In the Keynesian world that cannot happen. So Powell and Keynesians on the Fed panic in their confusion. Prices are lower and they should not be. So, in their quite limited world they believe they have to hike beyond neutral to control the inflation that surely is coming. It is inflation in their mind. This is why EVERY Fed from the 1920's central bank has crashed markets and caused recessions -- because the theory they espouse is based in CONTROL, NOT FREE MARKETS! Some day we will wake up and say just because the Fed has been devaluing our currency for almost 100 years that doesn't mean we were right in creating it and letting a dozen people control the value of our assets, to set the level of our wealth.

There are one or two in Congress who get it, at least the free market part. The others get it as well; it is just that they see the Fed as another very important method to control the general populace by controlling its wealth. The past 60 years have provided a living textbook as to what works economically with very definite cause and effect. Sure the political sides do all they can to obfuscate the clear facts, and the average American is too economically ignorant and too complacent on top of that to get as upset as the facts warrant.

Economics cause and effect: We have lived a textbook of what to do and what not.

In the early 1960's, JFK cut taxes and reduced regulation. Economic boom.

In the 1970's the US went off the gold standard, raised taxes back up, piled on mountains of regulations and we fell into what was called the Carter Malaise (though Nixon and Ford played large roles in this with Nixon freezing wages of all things--talk about Keynesian hogwash).

In the 1980's Reagan cut taxes, gave massive incentives to invest in the US for startups and big companies alike. It was called an era of deregulation. Boom. Huge boom. GDP quarters of 4%, 5%, 7%, 11% growth; again and again. Months with 1 million jobs created.

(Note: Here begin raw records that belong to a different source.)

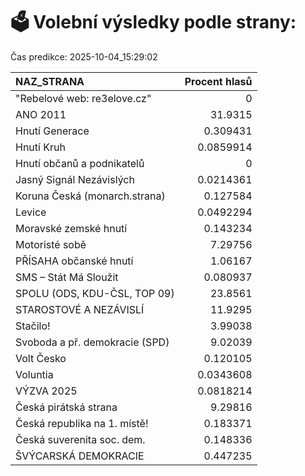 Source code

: # 🗳️ Volební výsledky podle strany:

Čas predikce: 2025-10-04_15:29:02

| NAZ_STRANA                     |   Procent hlasů |
|:-------------------------------|----------------:|
| "Rebelové web: re3elove.cz"    |       0         |
| ANO 2011                       |      31.9315    |
| Hnutí Generace                 |       0.309431  |
| Hnutí Kruh                     |       0.0859914 |
| Hnutí občanů a podnikatelů     |       0         |
| Jasný Signál Nezávislých       |       0.0214361 |
| Koruna Česká (monarch.strana)  |       0.127584  |
| Levice                         |       0.0492294 |
| Moravské zemské hnutí          |       0.143234  |
| Motoristé sobě                 |       7.29756   |
| PŘÍSAHA občanské hnutí         |       1.06167   |
| SMS – Stát Má Sloužit          |       0.080937  |
| SPOLU (ODS, KDU-ČSL, TOP 09)   |      23.8561    |
| STAROSTOVÉ A NEZÁVISLÍ         |      11.9295    |
| Stačilo!                       |       3.99038   |
| Svoboda a př. demokracie (SPD) |       9.02039   |
| Volt Česko                     |       0.120105  |
| Voluntia                       |       0.0343608 |
| VÝZVA 2025                     |       0.0818214 |
| Česká pirátská strana          |       9.29816   |
| Česká republika na 1. místě!   |       0.183371  |
| Česká suverenita soc. dem.     |       0.148336  |
| ŠVÝCARSKÁ DEMOKRACIE           |       0.447235  | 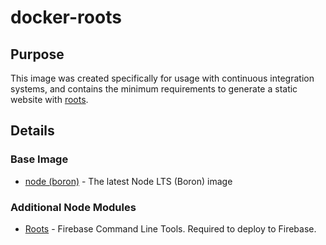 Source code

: # docker-roots

## Purpose

This image was created specifically for usage with continuous integration systems, and contains the minimum requirements to generate a static website with [roots](https://roots.cx). 

## Details

### Base Image

* [node (boron)](https://hub.docker.com/r/library/node/) - The latest Node LTS (Boron) image

### Additional Node Modules

* [Roots](https://github.com/jescalan/roots) - Firebase Command Line Tools. Required to deploy to Firebase. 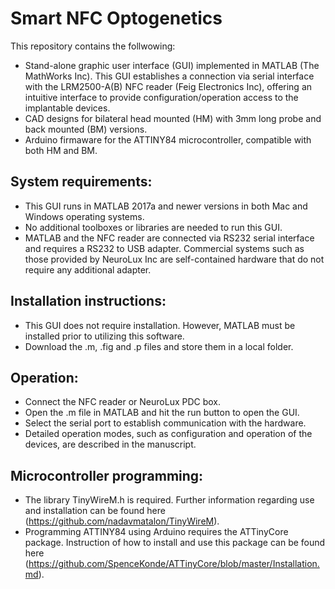 # Smart NFC Optogenetics

This repository contains the follwowing:
- Stand-alone graphic user interface (GUI) implemented in MATLAB (The MathWorks Inc). This GUI establishes a connection via serial interface with the LRM2500-A(B) NFC reader (Feig Electronics Inc), offering an intuitive interface to provide configuration/operation access to the implantable devices.
- CAD designs for bilateral head mounted (HM) with 3mm long probe and back mounted (BM) versions. 
- Arduino firmaware for the ATTINY84 microcontroller, compatible with both HM and BM.

## System requirements:

- This GUI runs in MATLAB 2017a and newer versions in both Mac and Windows operating systems.
- No additional toolboxes or libraries are needed to run this GUI.
- MATLAB and the NFC reader are connected via RS232 serial interface and requires a RS232 to USB adapter. Commercial systems such as those provided by NeuroLux Inc are self-contained hardware that do not require any additional adapter.

## Installation instructions:

- This GUI does not require installation. However, MATLAB must be installed prior to utilizing this software.
- Download the .m, .fig and .p files and store them in a local folder.

## Operation:

- Connect the NFC reader or NeuroLux PDC box.
- Open the .m file in MATLAB and hit the run button to open the GUI.
- Select the serial port to establish communication with the hardware.
- Detailed operation modes, such as configuration and operation of the devices, are described in the manuscript.

## Microcontroller programming:

- The library TinyWireM.h is required. Further information regarding use and installation can be found here (https://github.com/nadavmatalon/TinyWireM).
- Programming ATTINY84 using Arduino requires the ATTinyCore package. Instruction of how to install and use this package can be found here (https://github.com/SpenceKonde/ATTinyCore/blob/master/Installation.md).




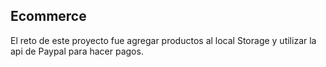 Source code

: ## Ecommerce

El reto de este proyecto fue agregar productos al local Storage y utilizar la api de Paypal para hacer pagos. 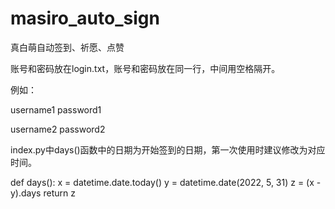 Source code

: # masiro_auto_sign

真白萌自动签到、祈愿、点赞

账号和密码放在login.txt，账号和密码放在同一行，中间用空格隔开。

例如：

username1    password1

username2    password2


index.py中days()函数中的日期为开始签到的日期，第一次使用时建议修改为对应时间。

def days():
    x = datetime.date.today()
    y = datetime.date(2022, 5, 31)
    z = (x - y).days
    return z
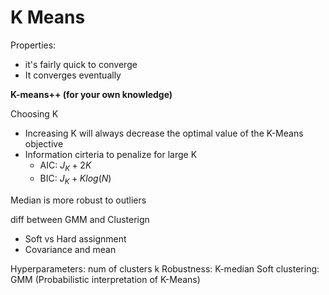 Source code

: # K Means

Properties:
- it's fairly quick to converge
- It converges eventually

**K-means++ (for your own knowledge)**

Choosing K
- Increasing K will always decrease the optimal value of the K-Means objective
- Information cirteria to penalize for large K
	- AIC: $J_K +2K$ 
	- BIC: $J_K +K log(N)$ 

Median is more robust to outliers

diff between GMM and Clusterign
- Soft vs Hard assignment
- Covariance and mean

Hyperparameters: num of clusters k
Robustness: K-median
Soft clustering: GMM (Probabilistic interpretation of K-Means)
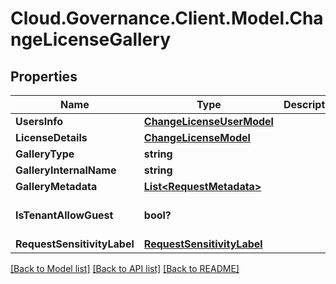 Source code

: # Cloud.Governance.Client.Model.ChangeLicenseGallery
## Properties

Name | Type | Description | Notes
------------ | ------------- | ------------- | -------------
**UsersInfo** | [**ChangeLicenseUserModel**](ChangeLicenseUserModel.md) |  | [optional] 
**LicenseDetails** | [**ChangeLicenseModel**](ChangeLicenseModel.md) |  | [optional] 
**GalleryType** | **string** |  | [optional] 
**GalleryInternalName** | **string** |  | [optional] 
**GalleryMetadata** | [**List&lt;RequestMetadata&gt;**](RequestMetadata.md) |  | [optional] 
**IsTenantAllowGuest** | **bool?** |  | [optional] [default to false]
**RequestSensitivityLabel** | [**RequestSensitivityLabel**](RequestSensitivityLabel.md) |  | [optional] 

[[Back to Model list]](../README.md#documentation-for-models) [[Back to API list]](../README.md#documentation-for-api-endpoints) [[Back to README]](../README.md)

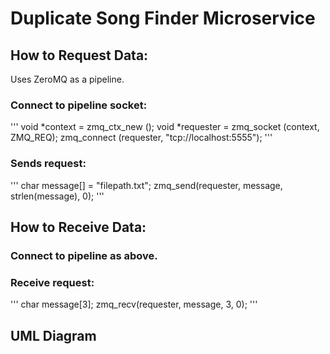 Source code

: # Duplicate Song Finder Microservice
## How to Request Data:

Uses ZeroMQ as a pipeline.

### Connect to pipeline socket:

'''
void *context = zmq_ctx_new ();
void *requester = zmq_socket (context, ZMQ_REQ);
zmq_connect (requester, "tcp://localhost:5555");
'''

### Sends request:

'''
char message[] = "filepath.txt";
zmq_send(requester, message, strlen(message), 0);
'''

## How to Receive Data:

### Connect to pipeline as above.

### Receive request:

'''
char message[3];
zmq_recv(requester, message, 3, 0);
'''

## UML Diagram

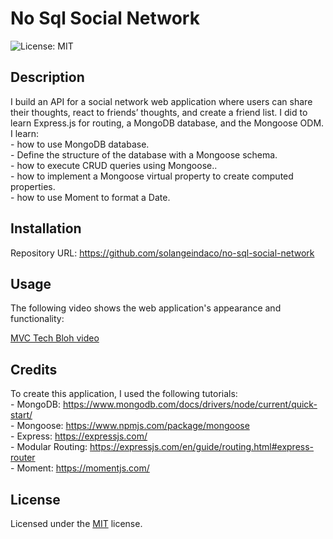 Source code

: # No Sql Social Network

![License: MIT ](https://img.shields.io/badge/License-MIT-yellow.svg)

## Description

I build an API for a social network web application where users can share their thoughts, react to friends’ thoughts, and create a friend list. I did to learn Express.js for routing, a MongoDB database, and the Mongoose ODM.
I learn:  
    - how to use MongoDB database.      
    - Define the structure of the database with a Mongoose schema.    
    - how to execute CRUD queries using Mongoose..    
    - how to implement a Mongoose virtual property to create computed properties.         
    - how to use Moment to format a Date.                             

## Installation

Repository URL: https://github.com/solangeindaco/no-sql-social-network    

## Usage

The following video shows the web application's appearance and functionality:

[MVC Tech Bloh video]()      

## Credits

To create this application, I used the following tutorials:  
    - MongoDB: https://www.mongodb.com/docs/drivers/node/current/quick-start/   
    - Mongoose: https://www.npmjs.com/package/mongoose   
    - Express: https://expressjs.com/       
    - Modular Routing: https://expressjs.com/en/guide/routing.html#express-router        
    - Moment: https://momentjs.com/                                                          

## License

Licensed under the [MIT](LICENSE) license.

Bush almost ruined it -- 8 years under Reagan, witnessed the boom, saw what worked, but had to try the James Baker theories and almost ruined the boom.

In the 1990's Clinton was smart enough not to get in the way of prosperity. He continued to reduce regulation thanks to a Congress that had popular support for a 'contract with America.' Great things were accomplished again until Clinton raised taxes because he told us it had to be done to cover our costs. When the boom still threw off huge amounts of tax revenues the costs were covered. Instead of lowering taxes, Clinton paid down the debt. A noble move but it took too much money out of the economy, money that should have been reinvested. He cut capital gains taxes and that helped, but too much money was removed, Greenspan went off the deep end for Y2K and then went the other way when 2000 started. The economy ran out of money. Crash.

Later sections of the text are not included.